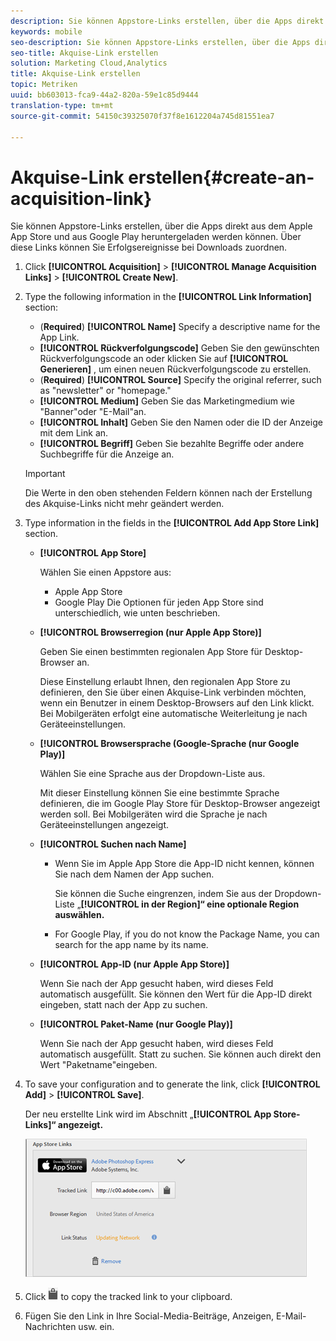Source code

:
 ```yaml
---
description: Sie können Appstore-Links erstellen, über die Apps direkt aus dem Apple App Store und aus Google Play heruntergeladen werden können. Über diese Links können Sie Erfolgsereignisse bei Downloads zuordnen.
keywords: mobile
seo-description: Sie können Appstore-Links erstellen, über die Apps direkt aus dem Apple App Store und aus Google Play heruntergeladen werden können. Über diese Links können Sie Erfolgsereignisse bei Downloads zuordnen.
seo-title: Akquise-Link erstellen
solution: Marketing Cloud,Analytics
title: Akquise-Link erstellen
topic: Metriken
uuid: bb603013-fca9-44a2-820a-59e1c85d9444
translation-type: tm+mt
source-git-commit: 54150c39325070f37f8e1612204a745d81551ea7

---
```



# Akquise-Link erstellen{#create-an-acquisition-link}

Sie können Appstore-Links erstellen, über die Apps direkt aus dem Apple App Store und aus Google Play heruntergeladen werden können. Über diese Links können Sie Erfolgsereignisse bei Downloads zuordnen.

1. Click **[!UICONTROL Acquisition]** &gt; **[!UICONTROL Manage Acquisition Links]** &gt; **[!UICONTROL Create New]**.
1. Type the following information in the **[!UICONTROL Link Information]** section:

   * (**Required**) **[!UICONTROL Name]**
Specify a descriptive name for the App Link.
   * **[!UICONTROL Rückverfolgungscode]** Geben Sie den gewünschten Rückverfolgungscode an oder klicken Sie auf **[!UICONTROL Generieren]** , um einen neuen Rückverfolgungscode zu erstellen.
   * (**Required**) **[!UICONTROL Source]**
Specify the original referrer, such as "newsletter" or "homepage."
   * **[!UICONTROL Medium]** Geben Sie das Marketingmedium wie "Banner"oder "E-Mail"an.
   * **[!UICONTROL Inhalt]** Geben Sie den Namen oder die ID der Anzeige mit dem Link an.
   * **[!UICONTROL Begriff]** Geben Sie bezahlte Begriffe oder andere Suchbegriffe für die Anzeige an.
   >[!IMPORTANT]
   >
   >Die Werte in den oben stehenden Feldern können nach der Erstellung des Akquise-Links nicht mehr geändert werden.

1. Type information in the fields in the **[!UICONTROL Add App Store Link]** section.

   * **[!UICONTROL App Store]**

      Wählen Sie einen Appstore aus:
      * Apple App Store
      * Google Play
      Die Optionen für jeden App Store sind unterschiedlich, wie unten beschrieben.

   * **[!UICONTROL Browserregion (nur Apple App Store)]**

      Geben Sie einen bestimmten regionalen App Store für Desktop-Browser an.

      Diese Einstellung erlaubt Ihnen, den regionalen App Store zu definieren, den Sie über einen Akquise-Link verbinden möchten, wenn ein Benutzer in einem Desktop-Browsers auf den Link klickt. Bei Mobilgeräten erfolgt eine automatische Weiterleitung je nach Geräteeinstellungen.

   * **[!UICONTROL Browsersprache (Google-Sprache (nur Google Play)]**

      Wählen Sie eine Sprache aus der Dropdown-Liste aus.

      Mit dieser Einstellung können Sie eine bestimmte Sprache definieren, die im Google Play Store für Desktop-Browser angezeigt werden soll. Bei Mobilgeräten wird die Sprache je nach Geräteeinstellungen angezeigt.

   * **[!UICONTROL Suchen nach Name]**

      * Wenn Sie im Apple App Store die App-ID nicht kennen, können Sie nach dem Namen der App suchen.

         Sie können die Suche eingrenzen, indem Sie aus der Dropdown-Liste „**[!UICONTROL in der Region]“ eine optionale Region auswählen.**

      * For Google Play, if you do not know the Package Name, you can search for the app name by its name.
   * **[!UICONTROL App-ID (nur Apple App Store)]**

      Wenn Sie nach der App gesucht haben, wird dieses Feld automatisch ausgefüllt. Sie können den Wert für die App-ID direkt eingeben, statt nach der App zu suchen.

   * **[!UICONTROL Paket-Name (nur Google Play)]**

      Wenn Sie nach der App gesucht haben, wird dieses Feld automatisch ausgefüllt. Statt zu suchen. Sie können auch direkt den Wert "Paketname"eingeben.



1. To save your configuration and to generate the link, click **[!UICONTROL Add]** &gt; **[!UICONTROL Save]**.

   Der neu erstellte Link wird im Abschnitt „**[!UICONTROL App Store-Links]“ angezeigt.**

   ![Link speichern](assets/apps_store_links.png)

1. Click ![clipboard icon](assets/icon_clipboard.png) to copy the tracked link to your clipboard.

1. Fügen Sie den Link in Ihre Social-Media-Beiträge, Anzeigen, E-Mail-Nachrichten usw. ein.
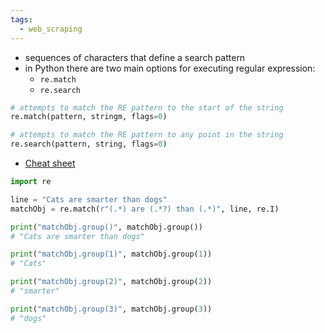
 ```yaml
---
tags:
  - web_scraping
---
```

- sequences of characters that define a search pattern
- in Python there are two main options for executing regular expression:
	- `re.match`
	- `re.search`
```python
# attempts to match the RE pattern to the start of the string
re.match(pattern, stringm, flags=0)

# attempts to match the RE pattern to any point in the string
re.search(pattern, string, flags=0)
```
- [Cheat sheet](https://www.dataquest.io/wp-content/uploads/2019/03/python-regular-expressions-cheat-sheet.pdf)
```python
import re

line = "Cats are smarter than dogs"
matchObj = re.match(r"(.*) are (.*?) than (.*)", line, re.I)

print("matchObj.group()", matchObj.group())
# "Cats are smarter than dogs"

print("matchObj.group(1)", matchObj.group(1))
# "Cats"

print("matchObj.group(2)", matchObj.group(2))
# "smarter"

print("matchObj.group(3)", matchObj.group(3))
# "dogs"
```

....

◆ Task requirements ◆
From the entries above, copy each line that holds "Geräteeinstellungen".

◆ Your response ◆
      Diese Einstellung erlaubt Ihnen, den regionalen App Store zu definieren, den Sie über einen Akquise-Link verbinden möchten, wenn ein Benutzer in einem Desktop-Browsers auf den Link klickt. Bei Mobilgeräten erfolgt eine automatische Weiterleitung je nach Geräteeinstellungen.
      Mit dieser Einstellung können Sie eine bestimmte Sprache definieren, die im Google Play Store für Desktop-Browser angezeigt werden soll. Bei Mobilgeräten wird die Sprache je nach Geräteeinstellungen angezeigt.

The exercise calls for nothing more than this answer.